* **What is required**: Say how many lines in the records include the string "LineURI", adding no other words.
......
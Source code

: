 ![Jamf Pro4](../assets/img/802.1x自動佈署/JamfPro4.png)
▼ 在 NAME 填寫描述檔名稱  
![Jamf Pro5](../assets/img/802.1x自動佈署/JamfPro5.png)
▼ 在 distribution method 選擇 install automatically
......
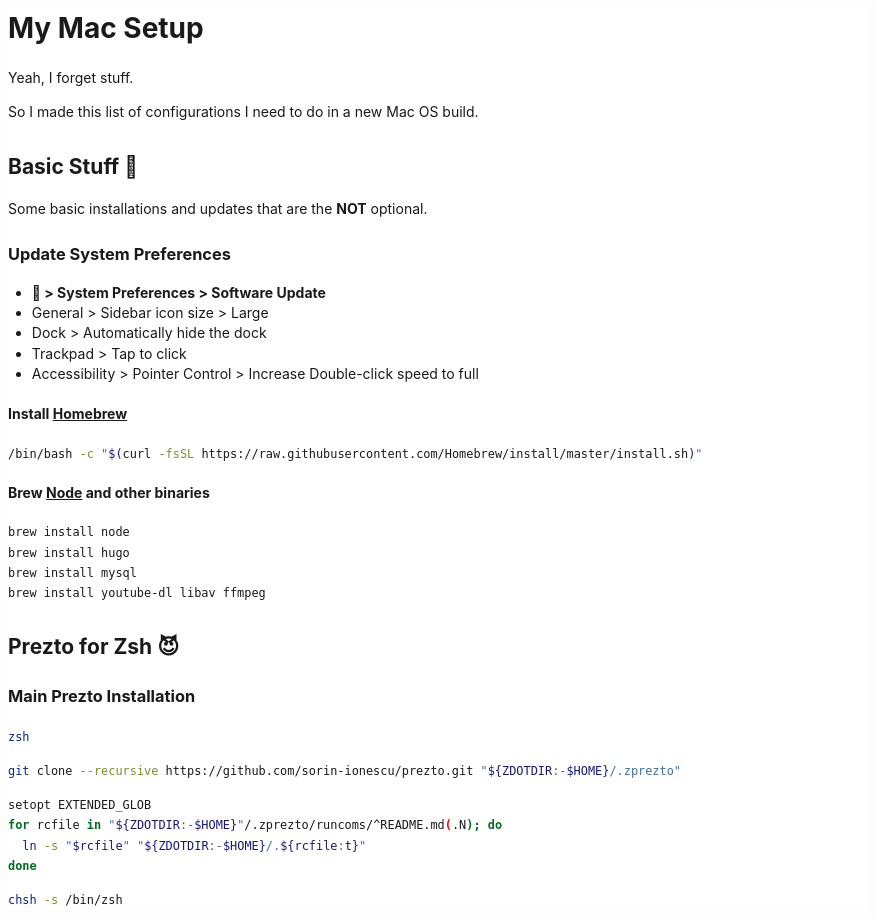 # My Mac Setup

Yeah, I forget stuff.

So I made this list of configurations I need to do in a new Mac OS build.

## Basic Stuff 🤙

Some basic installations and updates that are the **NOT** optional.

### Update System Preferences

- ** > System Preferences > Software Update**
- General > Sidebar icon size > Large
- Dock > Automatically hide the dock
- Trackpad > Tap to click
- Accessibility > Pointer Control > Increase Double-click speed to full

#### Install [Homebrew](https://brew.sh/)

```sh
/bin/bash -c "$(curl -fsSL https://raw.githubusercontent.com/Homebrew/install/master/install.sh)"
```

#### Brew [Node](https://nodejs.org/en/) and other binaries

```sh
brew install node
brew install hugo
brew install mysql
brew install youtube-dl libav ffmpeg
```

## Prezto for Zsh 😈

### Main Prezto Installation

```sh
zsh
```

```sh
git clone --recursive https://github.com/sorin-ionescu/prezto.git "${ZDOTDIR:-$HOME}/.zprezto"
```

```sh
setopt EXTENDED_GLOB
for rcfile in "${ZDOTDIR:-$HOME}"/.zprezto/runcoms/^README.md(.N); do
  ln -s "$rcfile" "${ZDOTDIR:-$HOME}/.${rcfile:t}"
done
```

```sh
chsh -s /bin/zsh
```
......
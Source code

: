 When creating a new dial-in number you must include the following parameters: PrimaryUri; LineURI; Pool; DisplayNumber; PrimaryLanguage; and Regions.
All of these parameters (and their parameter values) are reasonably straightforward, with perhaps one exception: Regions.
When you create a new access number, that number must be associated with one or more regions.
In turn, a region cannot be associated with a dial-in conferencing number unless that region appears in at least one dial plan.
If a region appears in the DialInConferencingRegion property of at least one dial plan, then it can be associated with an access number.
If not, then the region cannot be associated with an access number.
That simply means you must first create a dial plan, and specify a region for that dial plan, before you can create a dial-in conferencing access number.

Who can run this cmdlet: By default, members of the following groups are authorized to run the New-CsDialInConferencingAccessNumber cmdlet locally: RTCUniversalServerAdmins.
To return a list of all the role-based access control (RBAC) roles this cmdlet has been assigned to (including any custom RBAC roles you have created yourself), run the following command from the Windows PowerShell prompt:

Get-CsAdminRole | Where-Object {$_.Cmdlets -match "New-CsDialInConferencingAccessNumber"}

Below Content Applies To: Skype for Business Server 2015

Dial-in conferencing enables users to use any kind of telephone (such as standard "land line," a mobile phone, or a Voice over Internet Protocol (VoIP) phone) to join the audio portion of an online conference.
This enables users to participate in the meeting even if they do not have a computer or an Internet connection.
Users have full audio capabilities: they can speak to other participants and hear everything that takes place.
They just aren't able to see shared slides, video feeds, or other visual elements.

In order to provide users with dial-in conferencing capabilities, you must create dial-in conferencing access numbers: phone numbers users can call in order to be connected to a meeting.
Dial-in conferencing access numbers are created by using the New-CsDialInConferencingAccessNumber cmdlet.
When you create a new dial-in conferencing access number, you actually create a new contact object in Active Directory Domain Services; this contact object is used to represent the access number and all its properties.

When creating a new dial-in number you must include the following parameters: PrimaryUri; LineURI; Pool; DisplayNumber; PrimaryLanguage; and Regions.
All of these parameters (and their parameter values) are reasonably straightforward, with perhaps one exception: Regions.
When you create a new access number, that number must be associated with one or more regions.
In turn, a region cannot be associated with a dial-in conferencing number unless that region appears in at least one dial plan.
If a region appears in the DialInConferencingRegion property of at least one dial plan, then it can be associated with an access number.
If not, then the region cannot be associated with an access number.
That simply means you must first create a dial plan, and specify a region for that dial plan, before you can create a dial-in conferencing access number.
......
* **Answer below**: 2